AT&T Inc. Posts Earnings Beat, But Slowing Wireless Segment Pulls Stock Price Down

By Sam Quest on Apr 23, 2014 at 6:25 am EST

AT&T Inc. Posts Earnings Beat, But Slowing Wireless Segment Pulls Stock Price Down
AT&T Inc. Posts Earnings Beat, But Slowing Wireless Segment Pulls Stock Price Down

AT&T’s stock price dropped more than 2% in after-hours trading Tuesday, as investors reacted to slowing growth in the wireless segment, even though the company beat earnings estimates for the quarter

AT&T Inc. (T) reported its performance results for the first quarter of its 2014 fiscal year (1QFY14) yesterday after market close. The company managed to post an earnings beat, even though revenues were in line with market expectations.

Investors, however, reacted with concern on reports of slowing growth in the company’s wireless segment, sending its share price down over 2% in after-hours trading.

Consolidated Results

AT&T is the largest telecom company in the US in terms of total subscribers for both wireless and wireline services.

The company’s revenues in the latest reported quarter were $32.47 billion, up 3.5% YoY – in line with consensus estimates. This was the best growth in overall revenues that the company has managed in over two years.

Earnings per share came in at $0.71, beating estimates by a penny, and were up nearly 11% from the same period last year. Cash flows from operations swelled to $8.8 billion, an increase of 7.3% YoY, after the company added more than two million additional connections for both wireless and wireline services.

Total operating expenses increased 3%, resulting in a decline of a little over 1% in net income, which totaled $3.6 billion for the quarter. Capital expenditures were increased by 34.5% over the first three months of the year, as the company continued to expand its network and 4G services in towns across America.

Segment Performance

Investors were mostly disappointed by the slowdown in the company’s wireless segment, pushing AT&T’s share price down in after-hours trading. The telecom industry is witnessing cutthroat competition these days, which has prompted underdog T-Mobile US Inc. (TMUS) to initiate a price war.

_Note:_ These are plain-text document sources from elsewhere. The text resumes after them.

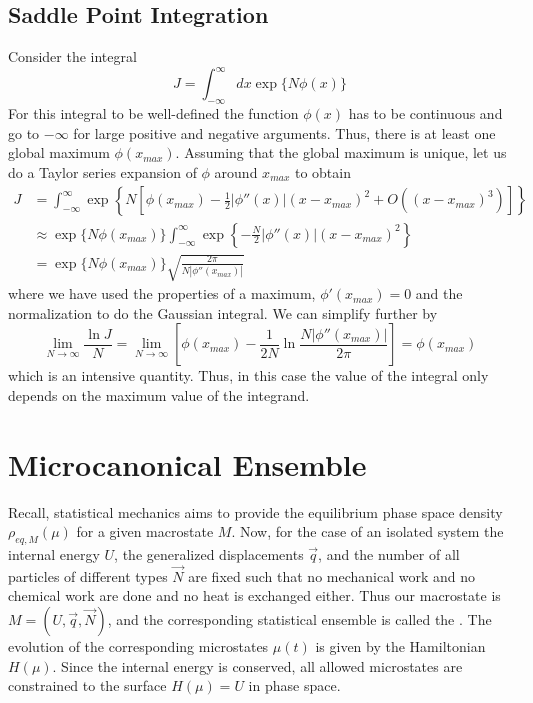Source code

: \documentclass[12pt, a4paper, oneside, openright, titlepage]{book}
\begin{document}
\subsection{Saddle Point Integration}
Consider the integral \begin{equation*}
    J = \int_{-\infty}^{\infty}dx\exp\{N\phi(x)\}
\end{equation*}
For this integral to be well-defined the function $\phi(x)$ has to be continuous and go to $-\infty$ for large positive and negative arguments. Thus, there is at least one global maximum $\phi(x_{max})$. Assuming that the global maximum is unique, let us do a Taylor series expansion of $\phi$ around $x_{max}$ to obtain \begin{align*}
    J &= \int_{-\infty}^{\infty}\exp\left\{N\left[\phi(x_{max}) - \frac{1}{2}|\phi''(x)|(x-x_{max})^2+O((x-x_{max})^3)\right]\right\} \\
    &\approx \exp\{N\phi(x_{max})\}\int_{-\infty}^{\infty}\exp\left\{-\frac{N}{2}|\phi''(x)|(x-x_{max})^2\right\} \\
    &= \exp\{N\phi(x_{max})\}\sqrt{\frac{2\pi}{N|\phi''(x_{max})|}}
\end{align*}
where we have used the properties of a maximum, $\phi'(x_{max}) = 0$ and the normalization to do the Gaussian integral. We can simplify further by \begin{equation*}
    \lim\limits_{N\rightarrow \infty}\frac{\ln J}{N} = \lim\limits_{N\rightarrow \infty}\left[\phi(x_{max}) - \frac{1}{2N}\ln\frac{N|\phi''(x_{max})|}{2\pi}\right] = \phi(x_{max})
\end{equation*}
which is an intensive quantity. Thus, in this case the value of the integral only depends on the maximum value of the integrand.


\section{Microcanonical Ensemble}

Recall, statistical mechanics aims to provide the equilibrium phase space density $\rho_{eq,M}(\mu)$ for a given macrostate $M$. Now, for the case of an isolated system the internal energy $U$, the generalized displacements $\vec{q}$, and the number of all particles of different types $\vec{N}$ are fixed such that no mechanical work and no chemical work are done and no heat is exchanged either. Thus our macrostate is $M = (U,\vec{q},\vec{N})$, and the corresponding statistical ensemble is called the . The evolution of the corresponding microstates $\mu(t)$ is given by the Hamiltonian $H(\mu)$. Since the internal energy is conserved, all allowed microstates are constrained to the surface $H(\mu)  = U$ in phase space.
\end{document}
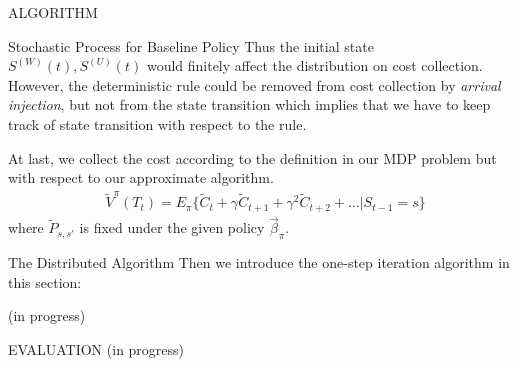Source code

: \documentclass[10pt, conference, letterpaper]{IEEEtran}
\begin{document}
\begin{section}{ALGORITHM}
\begin{subsection}{Stochastic Process for Baseline Policy}
            Thus the initial state $S^{(W)}(t), S^{(U)}(t)$ would finitely affect the distribution on cost collection. However, the deterministic rule could be removed from cost collection by \emph{arrival injection}, but not from the state transition which implies that we have to keep track of state transition with respect to the rule.

            At last, we collect the cost according to the definition in our MDP problem but with respect to our approximate algorithm.
            \begin{align}
                & \tilde{V}^{\pi}(T_t)
                \nonumber%
                = E_{\pi} \{ \tilde{C}_{t} + \gamma \tilde{C}_{t+1} + \gamma^2 \tilde{C}_{t+2} + \dots |S_{t-1}=s \}
            \end{align}
            where $\tilde{P}_{s,s'}$ is fixed under the given policy $\vec{\beta}_{\pi}$.
        \end{subsection}

        \begin{subsection}{The Distributed Algorithm}
            Then we introduce the one-step iteration algorithm in this section:
            \begin{algorithm}[H]
                \caption{Distributed Algorithm for $k$-th AP}
                \begin{algorithmic}
                    \WHILE{\TRUE}
                        \STATE (in progress)
                    \ENDWHILE
                \end{algorithmic}
            \end{algorithm}
        \end{subsection}
        
    \end{section}

    \begin{section}{EVALUATION}
        \label{sec:evaluation}
        (in progress)
    \end{section}
\end{document}
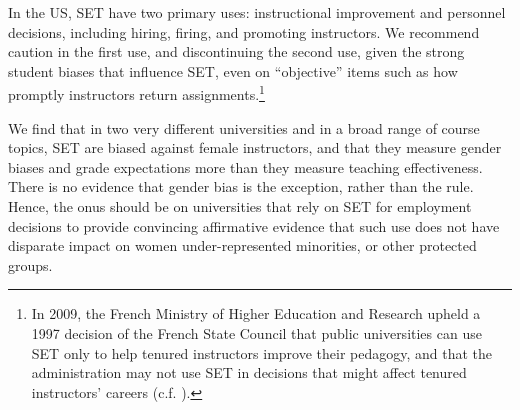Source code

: \documentclass[12pt]{article}
\begin{document}
In the US, SET have two primary uses: 
instructional improvement and personnel 
decisions, including hiring, firing, and promoting instructors. 
We recommend caution in the first use, and discontinuing the second use, 
given the strong student biases that 
influence SET, even on ``objective'' items such as how promptly instructors return
assignments.\footnote{%
  In 2009, the French Ministry of Higher Education and Research upheld a 1997 
  decision of the French State Council that public universities can use SET only to help 
  tenured instructors improve their pedagogy, and that the administration may not use 
  SET in decisions that might affect  tenured instructors' careers (c.f. \citet{Boring2015ofce}). 
}

We find that in two very different universities and in a broad range of course topics, 
SET are biased against female instructors, and that
they measure gender biases and grade expectations more than they measure teaching 
effectiveness.
There is no evidence that gender bias is the exception, rather than the rule.
Hence, the onus should be on universities 
that rely on SET for employment decisions to provide convincing affirmative evidence
that such use does not have disparate impact on women
under-represented minorities, or other protected groups.



\end{document}
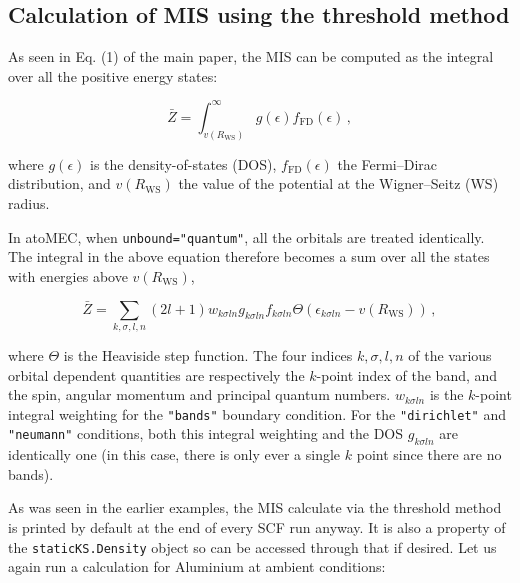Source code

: \documentclass[preprint,aps]{revtex4-2}
\begin{document}
\hypertarget{calculation-of-mis-using-the-threshold-method}{%
\subsection{Calculation of MIS using the threshold
method}\label{calculation-of-mis-using-the-threshold-method}}

As seen in Eq. (1) of the main paper, the MIS can be computed as the
integral over all the positive energy states:

\begin{equation}
\bar{Z} = \int_{v(R_\textrm{WS})}^\infty g(\epsilon) f_\textrm{FD}(\epsilon)\,,
\end{equation}

where \(g(\epsilon)\) is the density-of-states (DOS),
\(f_\textrm{FD}(\epsilon)\) the Fermi--Dirac distribution, and
\(v(R_\textrm{WS})\) the value of the potential at the Wigner--Seitz
(WS) radius.

In atoMEC, when \texttt{unbound="quantum"}, all the orbitals are treated
identically. The integral in the above equation therefore becomes a sum
over all the states with energies above \(v(R_\textrm{WS})\),

\begin{equation}
\bar{Z} = \sum_{k,\sigma,l,n} (2l+1) w_{k\sigma ln} g_{k\sigma ln} f_{k\sigma ln} \Theta(\epsilon_{k\sigma ln}-v(R_\textrm{WS}))\,,
\end{equation}

where \(\Theta\) is the Heaviside step function. The four indices
\(k,\sigma,l,n\) of the various orbital dependent quantities are
respectively the \(k\)-point index of the band, and the spin, angular
momentum and principal quantum numbers. \(w_{k\sigma ln}\) is the
\(k\)-point integral weighting for the \texttt{"bands"} boundary
condition. For the \texttt{"dirichlet"} and \texttt{"neumann"}
conditions, both this integral weighting and the DOS \(g_{k\sigma ln}\)
are identically one (in this case, there is only ever a single \(k\)
point since there are no bands).

As was seen in the earlier examples, the MIS calculate via the threshold
method is printed by default at the end of every SCF run anyway. It is
also a property of the \texttt{staticKS.Density} object so can be
accessed through that if desired. Let us again run a calculation for
Aluminium at ambient conditions:
\end{document}
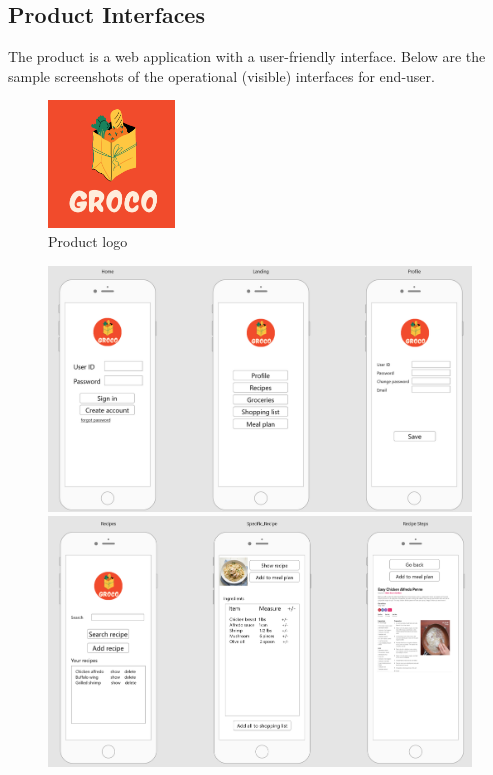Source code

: \subsection{Product Interfaces}
The product is a web application with a user-friendly interface. Below are the sample screenshots of the operational (visible) interfaces for end-user. 
\begin{figure}[H]
	\centering
   	\includegraphics[width=0.3\textwidth]{images/productLogo.png}
    \caption{Product logo}
\end{figure}
\begin{figure}[H]
	\centering
   	\includegraphics[width=1\textwidth]{images/I1.PNG}
   	\includegraphics[width=1\textwidth]{images/I2.PNG}
\end{figure}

Wireless revenues grew 7% according to the company’s filings, totaling $17.8 billion for the quarter. However, that growth was driven by an increase in equipment revenues, as service revenues for the segment grew only 2.2% in the quarter, compared to the 4%-plus growth witnessed in the same period last year. This is being attributed to the fact that increased competition is limiting the growth of the old brass in the US telecom space.

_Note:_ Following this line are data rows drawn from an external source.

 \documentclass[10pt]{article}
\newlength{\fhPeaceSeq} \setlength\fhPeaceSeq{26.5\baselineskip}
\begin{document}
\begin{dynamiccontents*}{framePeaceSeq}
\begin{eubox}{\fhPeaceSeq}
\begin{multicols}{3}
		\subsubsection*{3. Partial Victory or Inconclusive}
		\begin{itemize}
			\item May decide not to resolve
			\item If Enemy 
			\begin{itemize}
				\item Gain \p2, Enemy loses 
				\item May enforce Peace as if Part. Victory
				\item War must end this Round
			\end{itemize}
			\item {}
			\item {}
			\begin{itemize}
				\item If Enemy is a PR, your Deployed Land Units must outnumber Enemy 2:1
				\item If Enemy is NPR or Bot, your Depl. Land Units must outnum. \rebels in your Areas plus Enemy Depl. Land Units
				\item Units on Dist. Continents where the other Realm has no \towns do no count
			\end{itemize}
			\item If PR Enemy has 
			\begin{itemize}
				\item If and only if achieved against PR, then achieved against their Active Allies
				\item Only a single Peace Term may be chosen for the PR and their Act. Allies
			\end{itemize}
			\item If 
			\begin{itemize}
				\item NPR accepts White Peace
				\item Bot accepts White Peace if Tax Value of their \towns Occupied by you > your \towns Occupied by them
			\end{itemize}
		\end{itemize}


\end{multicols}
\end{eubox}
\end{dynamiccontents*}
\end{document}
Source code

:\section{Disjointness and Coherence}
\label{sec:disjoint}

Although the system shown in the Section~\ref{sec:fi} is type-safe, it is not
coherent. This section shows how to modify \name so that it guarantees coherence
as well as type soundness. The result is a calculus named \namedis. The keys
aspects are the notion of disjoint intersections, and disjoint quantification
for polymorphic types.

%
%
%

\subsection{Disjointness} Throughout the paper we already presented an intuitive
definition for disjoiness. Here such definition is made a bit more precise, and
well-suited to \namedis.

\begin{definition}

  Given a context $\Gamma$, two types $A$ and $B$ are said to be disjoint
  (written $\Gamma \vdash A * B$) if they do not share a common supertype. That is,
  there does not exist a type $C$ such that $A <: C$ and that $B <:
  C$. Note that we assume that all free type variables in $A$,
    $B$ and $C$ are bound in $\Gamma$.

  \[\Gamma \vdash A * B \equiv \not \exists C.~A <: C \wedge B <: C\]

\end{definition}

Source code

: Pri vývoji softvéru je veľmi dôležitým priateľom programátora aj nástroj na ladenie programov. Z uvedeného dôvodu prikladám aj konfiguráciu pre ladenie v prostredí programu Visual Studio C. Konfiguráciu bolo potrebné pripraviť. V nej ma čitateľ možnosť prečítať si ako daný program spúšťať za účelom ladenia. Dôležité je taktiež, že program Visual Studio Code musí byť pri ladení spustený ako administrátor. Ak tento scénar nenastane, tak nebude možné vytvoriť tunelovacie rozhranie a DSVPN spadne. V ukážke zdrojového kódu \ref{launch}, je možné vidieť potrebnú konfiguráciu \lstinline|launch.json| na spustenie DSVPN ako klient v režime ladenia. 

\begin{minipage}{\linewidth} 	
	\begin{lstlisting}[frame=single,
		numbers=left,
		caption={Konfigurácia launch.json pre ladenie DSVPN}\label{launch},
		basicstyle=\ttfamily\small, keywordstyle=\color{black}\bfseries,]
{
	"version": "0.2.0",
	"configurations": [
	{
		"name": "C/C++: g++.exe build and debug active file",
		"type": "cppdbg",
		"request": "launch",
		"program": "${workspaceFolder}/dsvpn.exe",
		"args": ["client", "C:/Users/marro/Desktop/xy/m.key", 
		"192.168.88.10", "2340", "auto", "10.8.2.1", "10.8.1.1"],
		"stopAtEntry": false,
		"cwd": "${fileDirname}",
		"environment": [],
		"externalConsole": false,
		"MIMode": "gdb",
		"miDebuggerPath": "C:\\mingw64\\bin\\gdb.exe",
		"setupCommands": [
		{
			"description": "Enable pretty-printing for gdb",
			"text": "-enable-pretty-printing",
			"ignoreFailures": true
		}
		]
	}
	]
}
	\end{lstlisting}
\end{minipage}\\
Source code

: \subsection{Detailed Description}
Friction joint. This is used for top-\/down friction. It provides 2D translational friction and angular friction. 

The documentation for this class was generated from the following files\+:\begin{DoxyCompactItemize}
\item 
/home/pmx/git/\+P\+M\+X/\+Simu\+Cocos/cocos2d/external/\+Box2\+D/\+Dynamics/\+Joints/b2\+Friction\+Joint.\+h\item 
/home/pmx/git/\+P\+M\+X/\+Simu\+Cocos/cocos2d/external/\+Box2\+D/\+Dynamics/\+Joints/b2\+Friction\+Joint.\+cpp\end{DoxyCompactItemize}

Wireless subscribers grew 8% to 116 million, led by an increase in prepaid subscribers and net additions from the company’s Leap Wireless acquisition. Organically, growth in the wireless segment was driven by a 16% increase in “connected device” users.

The total wireless ARPU (average revenue per user) declined 2% YoY from $46.89 to $45.98, while the total wireless churn rate was 1.4%. The postpaid churn rate rose slightly to 1.07%, compared to 1.04% in 1QFY13.


Wireline revenues declined from $14.65 billion to $14.6 billion, led by a 22% decline in equipment revenues. Except for the company’s Consumer Markets sub-segment, the rest declined, with revenues from National Mass Markets dropping the most (a decline of 22% YoY).

Within Wireline, the Voice segment posted a 10.5% decline in revenues to $4.7 billion, while Data Services continued to expand, with revenues from the segment increasing 6.5% to $8.7 billion.

AT&T Business Solutions

The Wholesale and GEM (Government, Education and Medical) Solutions segments saw revenues decline by 4.5%. Overall, the Business Solutions segment was down 2.7% YoY to $8.7 billion.


AT&T updated its full-year guidance for 2014 to closely reflect the synergies it expects to achieve from its acquisition of Leap Wireless. The company is now expecting 2014 revenues to grow by at least 4% or more, and earnings to increase in the mid-single digits.

The company will maintain capex at around $21 billion for the year, as it continues to expand its network and coverage.